After some fighting, an unusual alliance is revealed and many of the key characters end up dead, but some escape while others are unaccounted for. If you are wondering about the missing daughter I can say it gets resolved. I won’t say whether there actually was a missing daughter, but it’s got an interesting ending nonetheless.
The plot in this comic series is so clever and layered so well that the story sucks you in. It’s so refreshing to read a story that is so complicated that you have to go back a few pages or reread the previous issues to figure out some of the details that didn’t seem important at the time until you reach the end of the story. The comic has shades of an Ed Brubaker or Grant Morrison comic and I was thrilled to see the ability of the comic to juggle multiple plots so well, as well as manage the shifting timelines.
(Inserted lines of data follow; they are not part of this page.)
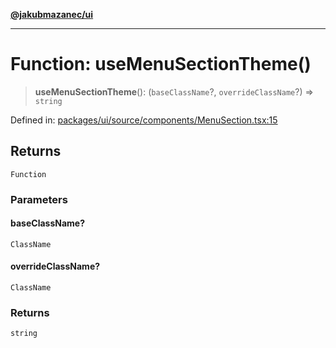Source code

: [**@jakubmazanec/ui**](../README.md)

---

# Function: useMenuSectionTheme()

> **useMenuSectionTheme**(): (`baseClassName`?, `overrideClassName`?) => `string`

Defined in:
[packages/ui/source/components/MenuSection.tsx:15](https://github.com/jakubmazanec/tools/blob/dd3219e5c9e39fb2c6c2fa06c4f20acd2118ac84/packages/ui/source/components/MenuSection.tsx#L15)

## Returns

`Function`

### Parameters

#### baseClassName?

`ClassName`

#### overrideClassName?

`ClassName`

### Returns

`string`
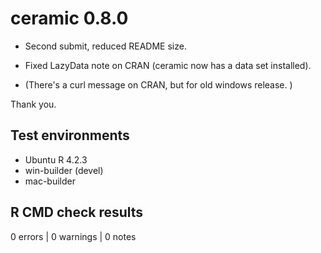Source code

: # ceramic  0.8.0

* Second submit, reduced README size. 

* Fixed LazyData note on CRAN (ceramic now has a data set installed). 

* (There's a curl message on CRAN, but for old windows release. )

Thank you. 

## Test environments

* Ubuntu R 4.2.3
* win-builder (devel)
* mac-builder

## R CMD check results

0 errors | 0 warnings | 0 notes


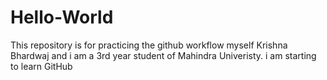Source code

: # Hello-World
This repository is for practicing the github workflow
myself Krishna Bhardwaj and i am a 3rd year student of Mahindra Univeristy. i am starting to learn GitHub
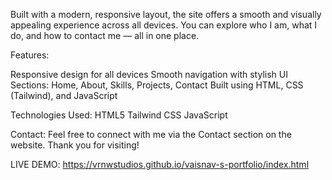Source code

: Built with a modern, responsive layout, the site offers a smooth and visually appealing experience across all devices. You can explore who I am, what I do, and how to contact me — all in one place.

Features:

Responsive design for all devices
Smooth navigation with stylish UI
Sections: Home, About, Skills, Projects, Contact
Built using HTML, CSS (Tailwind), and JavaScript

Technologies Used:
HTML5
Tailwind CSS
JavaScript

Contact:
Feel free to connect with me via the Contact section on the website.
Thank you for visiting!

LIVE DEMO:
https://vrnwstudios.github.io/vaisnav-s-portfolio/index.html

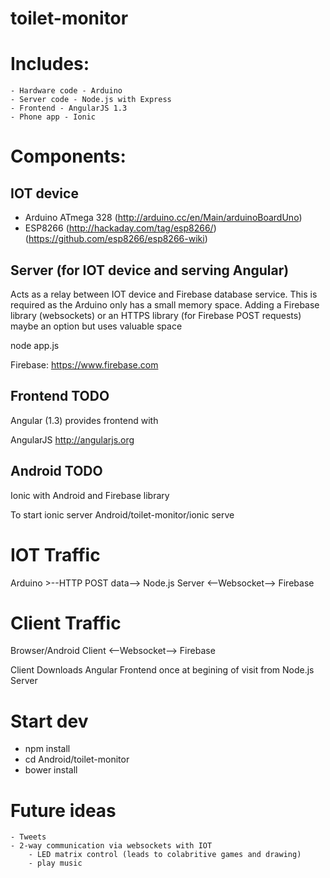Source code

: # toilet-monitor

# Includes:
	- Hardware code - Arduino
	- Server code - Node.js with Express
	- Frontend - AngularJS 1.3
	- Phone app - Ionic


# Components:

## IOT device
 - Arduino ATmega 328 (http://arduino.cc/en/Main/arduinoBoardUno)
 - ESP8266 (http://hackaday.com/tag/esp8266/)(https://github.com/esp8266/esp8266-wiki)

## Server (for IOT device and serving Angular)
Acts as a relay between IOT device and Firebase database service. This is required as the Arduino only has a small memory space. Adding a Firebase library (websockets) or an HTTPS library (for Firebase POST requests) maybe an option but uses valuable space

node app.js

Firebase: https://www.firebase.com

## Frontend TODO
Angular (1.3) provides frontend with 

AngularJS http://angularjs.org

## Android TODO
Ionic with Android and Firebase library

To start ionic server Android/toilet-monitor/ionic serve

# IOT Traffic
Arduino  >--HTTP POST data--> Node.js Server <--Websocket--> Firebase

# Client Traffic
Browser/Android Client <--Websocket--> Firebase

Client Downloads Angular Frontend once at begining of visit from Node.js Server

# Start dev
 - npm install
 - cd Android/toilet-monitor
 - bower install

# Future ideas

	- Tweets
	- 2-way communication via websockets with IOT
		- LED matrix control (leads to colabritive games and drawing)
		- play music

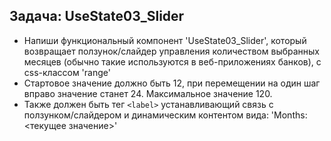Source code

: ## Задача: UseState03_Slider
- Напиши функциональный компонент 'UseState03_Slider', который возвращает ползунок/слайдер управления количеством выбранных месяцев (обычно такие используются в веб-приложениях банков), с css-классом 'range'
- Cтартовое значение должно быть 12, при перемещении на один шаг вправо значение станет 24. Максимальное значение 120.
- Также должен быть тег `<label>` устанавливающий связь с ползунком/слайдером и динамическим контентом вида: 'Months: <текущее значение>'
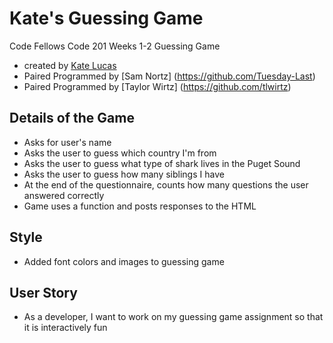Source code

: # Kate's Guessing Game
Code Fellows Code 201 Weeks 1-2 Guessing Game
* created by [Kate Lucas](https://github.com/katepaulino)
* Paired Programmed by [Sam Nortz] (https://github.com/Tuesday-Last)
* Paired Programmed by [Taylor Wirtz] (https://github.com/tlwirtz)

## Details of the Game
  - Asks for user's name
  - Asks the user to guess which country I'm from
  - Asks the user to guess what type of shark lives in the Puget Sound
  - Asks the user to guess how many siblings I have
  - At the end of the questionnaire, counts how many questions the user answered correctly
  - Game uses a function and posts responses to the HTML

## Style
  - Added font colors and images to guessing game

## User Story
 - As a developer, I want to work on my guessing game assignment so that it is interactively fun

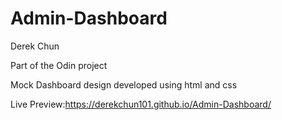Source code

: # Admin-Dashboard
Derek Chun

Part of the Odin project

Mock Dashboard design developed using html and css

Live Preview:https://derekchun101.github.io/Admin-Dashboard/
The artwork hits all the right notes again. The comic has a lot of resolution that produces drama and a couple of surprise entrances that the art portrays with the right tone. The comic could have been excessively bloody, but went with a more subtle approach to the climax and I found it to be the right visual mood for the ending.
When this series began I found it to be a cool concept with some blood and some vile, almost unlikable characters. As the series progressed I discovered the gem with this series was the multifaceted plot and the intelligent way everything tied together at the end, but still leaving enough open for the sequel. I definitely recommend tracking this comic down for those that are fans of the Criminal-type series. I’m anxious for the follow up series.